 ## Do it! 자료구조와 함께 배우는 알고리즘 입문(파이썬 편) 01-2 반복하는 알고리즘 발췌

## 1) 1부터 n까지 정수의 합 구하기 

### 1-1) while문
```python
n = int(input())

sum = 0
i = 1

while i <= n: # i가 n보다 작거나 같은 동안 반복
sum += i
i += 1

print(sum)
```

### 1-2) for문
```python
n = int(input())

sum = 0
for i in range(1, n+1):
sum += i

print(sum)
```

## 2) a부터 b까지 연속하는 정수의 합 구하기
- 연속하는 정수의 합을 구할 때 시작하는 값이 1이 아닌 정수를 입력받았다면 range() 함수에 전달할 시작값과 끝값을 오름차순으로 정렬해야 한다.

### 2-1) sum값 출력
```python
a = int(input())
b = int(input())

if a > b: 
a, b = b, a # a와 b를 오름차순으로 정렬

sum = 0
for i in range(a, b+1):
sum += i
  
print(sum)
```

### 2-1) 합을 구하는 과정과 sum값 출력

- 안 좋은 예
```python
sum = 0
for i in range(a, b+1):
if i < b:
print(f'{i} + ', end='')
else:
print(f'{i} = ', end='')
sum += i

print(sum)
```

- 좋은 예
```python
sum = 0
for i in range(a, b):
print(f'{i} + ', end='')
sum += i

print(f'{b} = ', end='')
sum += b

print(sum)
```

..........

- Exercise aim: Each line must be given again exactly as written above.

- Task result:
 ## Do it! 자료구조와 함께 배우는 알고리즘 입문(파이썬 편) 01-2 반복하는 알고리즘 발췌

## 1) 1부터 n까지 정수의 합 구하기 

### 1-1) while문
```python
n = int(input())

sum = 0
i = 1

while i <= n: # i가 n보다 작거나 같은 동안 반복
sum += i
i += 1

print(sum)
```

### 1-2) for문
```python
n = int(input())

sum = 0
for i in range(1, n+1):
sum += i

print(sum)
```

## 2) a부터 b까지 연속하는 정수의 합 구하기
- 연속하는 정수의 합을 구할 때 시작하는 값이 1이 아닌 정수를 입력받았다면 range() 함수에 전달할 시작값과 끝값을 오름차순으로 정렬해야 한다.

### 2-1) sum값 출력
```python
a = int(input())
b = int(input())

if a > b: 
a, b = b, a # a와 b를 오름차순으로 정렬

sum = 0
for i in range(a, b+1):
sum += i
  
print(sum)
```

### 2-1) 합을 구하는 과정과 sum값 출력

- 안 좋은 예
```python
sum = 0
for i in range(a, b+1):
if i < b:
print(f'{i} + ', end='')
else:
print(f'{i} = ', end='')
sum += i

print(sum)
```

- 좋은 예
```python
sum = 0
for i in range(a, b):
print(f'{i} + ', end='')
sum += i

print(f'{b} = ', end='')
sum += b

print(sum)
```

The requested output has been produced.